Les bonnets rouges de nos campagnes

Les bonnets rouges de nos campagnes

Il y a un an, les présidents des conseils généraux de l’Allier, du Cher, de la Creuse et de la Nièvre se sont penchés sur le cas des campagnes au sein d’une mission baptisée « Nouvelles Ruralités ». Objectif : travailler sur l’avenir des territoires ruraux pour leur permettre de s’adapter à l’économie de demain. Une mission rejointe par 34 départements – soit 20 millions de personnes concernées – qui a tenu ses états généraux à Nevers, le 5 juin dernier, sur fond de rébellion des conseillers généraux face au projet de réforme territoriale.
Par Maurice Fergusson - Photo : Christophe Masson

Quand Patrice Joly, président du conseil général de la Nièvre explique que « les territoires ruraux ne sont pas des territoires de loisirs et uniquement paysans mais qu’ils sont de potentiels territoires économiques » et que la ministre de l’Aménagement du territoire, Sylvia Pinel rétorque que le gouvernement « doit soutenir l’agriculture et développer le tourisme» ; que des spécialistes de l’économie rurale démontrent que « la métropolisation et lafusion des régions sont un danger pour les territoires ruraux » devant André Vallini, secrétaire d’Etat de la Réforme territoriale qui défend, lui, sans grande conviction, « des grandes régions plus fortes »… Forcément, on se dit qu’il y a un couac, quasiment un dialogue de sourds entre les uns et les autres. D’autant que la question de la ruralité devient cruciale dans le contexte de la réforme territoriale (disparition des cantons au sein des départements, fusion des régions) : or les conseillers généraux n’ont pas manqué de monter au créneau et de faire savoir que la disparition programmée des départements dans les futures méga-régions ne les satisfaisait pas.

Les territoires ruraux ? C’est 55 % de l’emploi et 60 % de la population, des données que, semble-t-il, on ignore à Paris. Ainsi, les spécialistes accusent les politiques nationaux de voir la campagne sans la connaître, réduisant la ruralité à une chose bucolique.

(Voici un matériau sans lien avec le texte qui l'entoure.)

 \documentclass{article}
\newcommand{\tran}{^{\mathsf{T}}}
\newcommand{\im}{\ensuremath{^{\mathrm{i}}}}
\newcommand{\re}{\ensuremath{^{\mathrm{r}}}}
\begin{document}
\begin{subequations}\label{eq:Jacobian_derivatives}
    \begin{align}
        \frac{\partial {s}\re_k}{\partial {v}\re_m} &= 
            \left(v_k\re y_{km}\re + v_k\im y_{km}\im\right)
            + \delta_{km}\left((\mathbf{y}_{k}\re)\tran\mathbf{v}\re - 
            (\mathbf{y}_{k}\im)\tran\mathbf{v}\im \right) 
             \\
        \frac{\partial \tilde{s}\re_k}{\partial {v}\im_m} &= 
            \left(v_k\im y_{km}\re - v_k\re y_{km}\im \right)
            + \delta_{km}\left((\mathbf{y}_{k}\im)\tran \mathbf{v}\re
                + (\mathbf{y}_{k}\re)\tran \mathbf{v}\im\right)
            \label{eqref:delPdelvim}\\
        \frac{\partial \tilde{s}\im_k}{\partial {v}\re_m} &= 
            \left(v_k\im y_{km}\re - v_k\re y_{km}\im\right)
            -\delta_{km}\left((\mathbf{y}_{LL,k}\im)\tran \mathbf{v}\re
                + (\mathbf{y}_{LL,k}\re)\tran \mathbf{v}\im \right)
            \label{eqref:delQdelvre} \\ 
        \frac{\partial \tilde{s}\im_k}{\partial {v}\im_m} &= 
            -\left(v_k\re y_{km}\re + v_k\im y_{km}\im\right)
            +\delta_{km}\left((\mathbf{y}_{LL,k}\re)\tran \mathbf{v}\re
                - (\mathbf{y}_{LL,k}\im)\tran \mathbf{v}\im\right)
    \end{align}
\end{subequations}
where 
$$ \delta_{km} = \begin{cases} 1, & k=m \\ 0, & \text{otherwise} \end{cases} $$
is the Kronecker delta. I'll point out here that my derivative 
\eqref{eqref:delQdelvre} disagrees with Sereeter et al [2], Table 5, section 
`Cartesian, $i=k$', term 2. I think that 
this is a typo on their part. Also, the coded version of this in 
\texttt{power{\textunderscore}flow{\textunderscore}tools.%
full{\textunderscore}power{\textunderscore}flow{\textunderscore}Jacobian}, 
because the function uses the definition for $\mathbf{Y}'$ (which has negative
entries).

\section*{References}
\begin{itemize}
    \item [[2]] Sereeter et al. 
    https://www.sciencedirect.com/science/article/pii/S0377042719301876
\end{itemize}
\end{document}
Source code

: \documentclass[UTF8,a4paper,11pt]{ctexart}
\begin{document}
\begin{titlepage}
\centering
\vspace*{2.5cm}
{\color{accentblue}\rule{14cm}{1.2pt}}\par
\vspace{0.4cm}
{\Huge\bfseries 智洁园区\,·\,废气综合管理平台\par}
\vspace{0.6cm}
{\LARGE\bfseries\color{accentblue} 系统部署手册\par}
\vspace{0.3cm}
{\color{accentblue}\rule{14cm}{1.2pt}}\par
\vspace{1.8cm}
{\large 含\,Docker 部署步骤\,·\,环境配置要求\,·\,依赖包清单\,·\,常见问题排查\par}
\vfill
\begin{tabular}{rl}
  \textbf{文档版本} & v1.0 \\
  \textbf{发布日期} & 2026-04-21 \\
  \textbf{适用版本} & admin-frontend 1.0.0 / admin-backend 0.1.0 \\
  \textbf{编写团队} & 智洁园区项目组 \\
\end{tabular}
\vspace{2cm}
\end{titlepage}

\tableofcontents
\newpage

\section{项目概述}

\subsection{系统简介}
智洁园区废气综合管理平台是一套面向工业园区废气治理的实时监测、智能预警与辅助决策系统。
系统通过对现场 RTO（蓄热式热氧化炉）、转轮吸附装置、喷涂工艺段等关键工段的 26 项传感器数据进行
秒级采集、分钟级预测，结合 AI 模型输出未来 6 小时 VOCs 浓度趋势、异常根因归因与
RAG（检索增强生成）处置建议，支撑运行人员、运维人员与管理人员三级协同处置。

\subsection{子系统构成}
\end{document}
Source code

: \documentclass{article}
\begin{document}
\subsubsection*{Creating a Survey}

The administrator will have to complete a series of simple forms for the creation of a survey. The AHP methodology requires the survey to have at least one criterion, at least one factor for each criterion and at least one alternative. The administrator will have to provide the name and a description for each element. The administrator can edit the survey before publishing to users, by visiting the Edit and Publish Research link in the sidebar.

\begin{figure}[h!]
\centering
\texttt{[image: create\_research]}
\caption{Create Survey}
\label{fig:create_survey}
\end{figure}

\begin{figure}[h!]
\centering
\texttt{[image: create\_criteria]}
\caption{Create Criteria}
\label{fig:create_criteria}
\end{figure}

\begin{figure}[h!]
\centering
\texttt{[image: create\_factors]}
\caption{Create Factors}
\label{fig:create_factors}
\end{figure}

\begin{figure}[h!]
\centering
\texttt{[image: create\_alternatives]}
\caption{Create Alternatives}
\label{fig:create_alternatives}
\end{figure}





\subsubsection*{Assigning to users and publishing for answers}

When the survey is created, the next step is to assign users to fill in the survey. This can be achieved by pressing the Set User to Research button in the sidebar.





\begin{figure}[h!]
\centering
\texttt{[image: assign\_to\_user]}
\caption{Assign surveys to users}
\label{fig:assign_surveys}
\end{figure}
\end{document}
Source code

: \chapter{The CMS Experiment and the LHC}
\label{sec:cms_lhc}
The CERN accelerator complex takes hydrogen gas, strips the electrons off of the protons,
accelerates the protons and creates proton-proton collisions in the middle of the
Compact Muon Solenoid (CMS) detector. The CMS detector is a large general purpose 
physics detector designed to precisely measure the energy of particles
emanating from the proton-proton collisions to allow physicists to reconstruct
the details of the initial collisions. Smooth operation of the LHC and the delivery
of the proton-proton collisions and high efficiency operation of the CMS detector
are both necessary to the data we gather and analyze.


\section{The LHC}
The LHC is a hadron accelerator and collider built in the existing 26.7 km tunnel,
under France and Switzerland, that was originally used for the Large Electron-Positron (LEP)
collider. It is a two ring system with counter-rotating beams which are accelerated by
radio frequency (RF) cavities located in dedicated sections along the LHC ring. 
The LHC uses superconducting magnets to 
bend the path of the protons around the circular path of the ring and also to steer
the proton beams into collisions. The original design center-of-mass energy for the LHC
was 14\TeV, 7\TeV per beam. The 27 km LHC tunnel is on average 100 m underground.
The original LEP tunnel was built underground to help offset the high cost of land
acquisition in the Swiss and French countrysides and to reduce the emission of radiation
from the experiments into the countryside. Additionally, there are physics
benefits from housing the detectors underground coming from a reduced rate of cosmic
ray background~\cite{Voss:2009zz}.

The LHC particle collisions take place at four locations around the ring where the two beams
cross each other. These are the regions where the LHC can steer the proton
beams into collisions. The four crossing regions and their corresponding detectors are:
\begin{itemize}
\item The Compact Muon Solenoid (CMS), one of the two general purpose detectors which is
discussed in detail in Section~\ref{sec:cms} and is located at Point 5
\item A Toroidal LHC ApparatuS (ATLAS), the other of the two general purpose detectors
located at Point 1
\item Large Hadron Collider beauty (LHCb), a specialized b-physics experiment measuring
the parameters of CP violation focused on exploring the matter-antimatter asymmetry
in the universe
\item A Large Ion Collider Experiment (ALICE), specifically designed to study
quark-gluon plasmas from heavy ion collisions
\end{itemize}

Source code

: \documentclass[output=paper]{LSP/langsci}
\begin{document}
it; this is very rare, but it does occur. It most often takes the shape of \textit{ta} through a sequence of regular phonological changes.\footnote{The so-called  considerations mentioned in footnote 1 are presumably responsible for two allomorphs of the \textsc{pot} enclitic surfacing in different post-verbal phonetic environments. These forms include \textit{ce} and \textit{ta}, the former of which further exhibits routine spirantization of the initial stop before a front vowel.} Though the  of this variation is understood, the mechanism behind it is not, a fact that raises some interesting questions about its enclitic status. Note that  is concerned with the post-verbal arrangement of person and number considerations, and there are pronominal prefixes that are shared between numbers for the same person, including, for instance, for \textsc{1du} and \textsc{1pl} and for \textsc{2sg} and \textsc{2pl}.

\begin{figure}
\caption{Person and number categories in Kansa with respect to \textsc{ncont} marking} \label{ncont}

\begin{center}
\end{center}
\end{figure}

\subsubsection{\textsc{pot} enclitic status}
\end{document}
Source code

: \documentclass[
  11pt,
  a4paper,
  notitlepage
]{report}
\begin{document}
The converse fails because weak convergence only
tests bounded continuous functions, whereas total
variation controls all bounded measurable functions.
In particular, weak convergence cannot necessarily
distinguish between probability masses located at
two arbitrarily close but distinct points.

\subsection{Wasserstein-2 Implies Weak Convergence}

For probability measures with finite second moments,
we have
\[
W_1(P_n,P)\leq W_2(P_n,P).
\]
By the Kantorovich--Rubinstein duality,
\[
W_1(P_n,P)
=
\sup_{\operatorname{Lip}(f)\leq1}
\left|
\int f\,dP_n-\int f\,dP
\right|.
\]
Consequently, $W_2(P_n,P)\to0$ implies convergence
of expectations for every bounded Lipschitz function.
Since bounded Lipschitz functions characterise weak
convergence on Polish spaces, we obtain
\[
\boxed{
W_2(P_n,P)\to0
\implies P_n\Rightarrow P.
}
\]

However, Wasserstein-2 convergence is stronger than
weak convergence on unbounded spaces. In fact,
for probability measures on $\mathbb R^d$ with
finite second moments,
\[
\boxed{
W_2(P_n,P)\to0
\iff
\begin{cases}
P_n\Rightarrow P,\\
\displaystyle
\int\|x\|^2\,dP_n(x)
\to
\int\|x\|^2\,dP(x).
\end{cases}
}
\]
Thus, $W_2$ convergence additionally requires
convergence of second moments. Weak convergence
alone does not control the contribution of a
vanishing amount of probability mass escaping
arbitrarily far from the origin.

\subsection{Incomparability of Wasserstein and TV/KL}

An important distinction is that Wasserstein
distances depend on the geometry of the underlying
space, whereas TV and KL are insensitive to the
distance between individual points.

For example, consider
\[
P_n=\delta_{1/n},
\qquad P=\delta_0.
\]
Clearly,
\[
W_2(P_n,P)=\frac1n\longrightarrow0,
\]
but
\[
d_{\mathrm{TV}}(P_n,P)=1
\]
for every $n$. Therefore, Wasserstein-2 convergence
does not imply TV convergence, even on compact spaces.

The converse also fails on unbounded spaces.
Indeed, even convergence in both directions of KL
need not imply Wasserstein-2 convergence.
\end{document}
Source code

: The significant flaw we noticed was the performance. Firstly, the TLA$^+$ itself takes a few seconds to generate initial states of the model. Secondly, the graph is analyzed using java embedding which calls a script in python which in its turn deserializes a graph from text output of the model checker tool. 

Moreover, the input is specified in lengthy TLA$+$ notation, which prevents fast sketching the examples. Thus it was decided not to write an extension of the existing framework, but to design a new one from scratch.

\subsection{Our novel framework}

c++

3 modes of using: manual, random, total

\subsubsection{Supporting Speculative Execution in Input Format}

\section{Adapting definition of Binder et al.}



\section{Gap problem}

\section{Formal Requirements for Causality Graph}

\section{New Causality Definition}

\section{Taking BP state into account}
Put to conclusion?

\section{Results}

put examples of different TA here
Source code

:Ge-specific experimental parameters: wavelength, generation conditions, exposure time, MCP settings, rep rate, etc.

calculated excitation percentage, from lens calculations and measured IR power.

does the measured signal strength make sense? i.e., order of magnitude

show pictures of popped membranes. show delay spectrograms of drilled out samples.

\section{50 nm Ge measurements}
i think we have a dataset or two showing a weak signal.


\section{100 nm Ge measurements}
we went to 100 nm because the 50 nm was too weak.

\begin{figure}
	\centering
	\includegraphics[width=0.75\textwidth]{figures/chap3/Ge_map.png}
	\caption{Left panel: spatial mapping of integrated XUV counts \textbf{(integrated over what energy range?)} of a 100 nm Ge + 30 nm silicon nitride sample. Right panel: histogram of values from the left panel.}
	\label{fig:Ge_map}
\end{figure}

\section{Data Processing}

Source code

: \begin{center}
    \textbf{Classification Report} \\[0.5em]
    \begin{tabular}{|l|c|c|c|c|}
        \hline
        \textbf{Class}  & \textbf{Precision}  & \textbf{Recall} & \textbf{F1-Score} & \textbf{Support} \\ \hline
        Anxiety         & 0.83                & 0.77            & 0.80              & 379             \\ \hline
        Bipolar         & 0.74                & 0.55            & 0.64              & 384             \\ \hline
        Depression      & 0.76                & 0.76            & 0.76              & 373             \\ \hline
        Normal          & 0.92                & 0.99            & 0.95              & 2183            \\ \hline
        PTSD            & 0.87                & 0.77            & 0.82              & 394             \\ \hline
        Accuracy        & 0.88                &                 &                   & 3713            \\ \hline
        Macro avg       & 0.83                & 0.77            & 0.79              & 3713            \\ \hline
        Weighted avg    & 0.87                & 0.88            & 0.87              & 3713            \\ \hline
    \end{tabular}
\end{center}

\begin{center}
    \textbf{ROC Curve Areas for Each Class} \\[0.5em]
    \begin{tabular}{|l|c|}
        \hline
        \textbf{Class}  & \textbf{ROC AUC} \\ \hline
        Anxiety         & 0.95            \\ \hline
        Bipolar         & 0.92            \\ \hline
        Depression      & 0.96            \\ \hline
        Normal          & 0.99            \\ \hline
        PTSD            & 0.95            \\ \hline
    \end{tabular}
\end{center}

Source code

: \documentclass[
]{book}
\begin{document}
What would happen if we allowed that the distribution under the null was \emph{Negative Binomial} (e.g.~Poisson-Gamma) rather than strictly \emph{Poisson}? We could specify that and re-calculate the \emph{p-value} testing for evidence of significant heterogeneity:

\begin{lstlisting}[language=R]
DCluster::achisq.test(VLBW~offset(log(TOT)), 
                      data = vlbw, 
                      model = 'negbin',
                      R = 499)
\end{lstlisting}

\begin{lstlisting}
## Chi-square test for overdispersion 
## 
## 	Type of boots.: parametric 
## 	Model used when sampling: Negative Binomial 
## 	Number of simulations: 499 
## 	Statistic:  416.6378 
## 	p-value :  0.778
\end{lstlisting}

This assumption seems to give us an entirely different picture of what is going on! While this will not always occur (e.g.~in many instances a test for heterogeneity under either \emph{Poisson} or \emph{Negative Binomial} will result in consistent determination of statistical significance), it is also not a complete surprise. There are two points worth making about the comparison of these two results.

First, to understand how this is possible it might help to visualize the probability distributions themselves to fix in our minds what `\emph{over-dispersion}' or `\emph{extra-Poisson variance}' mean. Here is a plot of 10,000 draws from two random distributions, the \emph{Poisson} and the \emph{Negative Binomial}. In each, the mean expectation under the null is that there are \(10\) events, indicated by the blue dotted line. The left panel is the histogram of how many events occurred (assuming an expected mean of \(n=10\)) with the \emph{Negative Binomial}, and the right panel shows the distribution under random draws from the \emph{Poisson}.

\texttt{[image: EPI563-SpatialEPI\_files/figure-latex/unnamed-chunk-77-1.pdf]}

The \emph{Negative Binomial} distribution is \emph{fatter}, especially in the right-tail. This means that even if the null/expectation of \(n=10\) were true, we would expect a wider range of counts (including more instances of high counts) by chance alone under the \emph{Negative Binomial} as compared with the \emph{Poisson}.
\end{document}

Très remarquée, la députée de l’Aisne, ex-directrice de l’ENA, stigmatise « les élites [qui] ont tourné le dos à la nation », très applaudie quand elle ajoute que, « les élèves de l’ENA partent trois semaines en stage enprovince et sont persuadés d’avoir tout compris de la campagne ». Une fronde des élus ruraux ?

Au cours de cette journée, le sentiment général est donc de ne pas avoir été entendu malgré un rapport et 25 propositions faites dans toutes les instances de la République, mettant en avant les capacités économiques, y compris dans le secteur des nouvelles technologies, des territoires ruraux. Une fronde des élus qui semble s’être nourrie par la distance exprimée par la ministre, Sylvia Pinel, qui pour toute conviction porte l’accent chantant de son « petit village du Tarn-et-Garonne ».

Jusqu’alors plutôt discrets, les territoires ruraux s’expriment désormais, tout comme François Sauvadet, président du conseil général de Côte-d’Or, contre les projets de réforme territoriale. Et certains n’hésitent pas à menacer d’un soulèvement.

Cette mission qui accuse la métropolisation d’affaiblir les campagnes, ironiquement ou non surnommée « Campagnes, le Grand Pari », pourrait bien porter les prémices d’une révolte rurale identitaire à l’instar des bonnets rouges. C’est ce qu’ont laissé entendre en tous cas les conseillers généraux des 34 départements accusant le gouvernement de s’intéresser à la campagne… surtout quand on peut faire sans elle.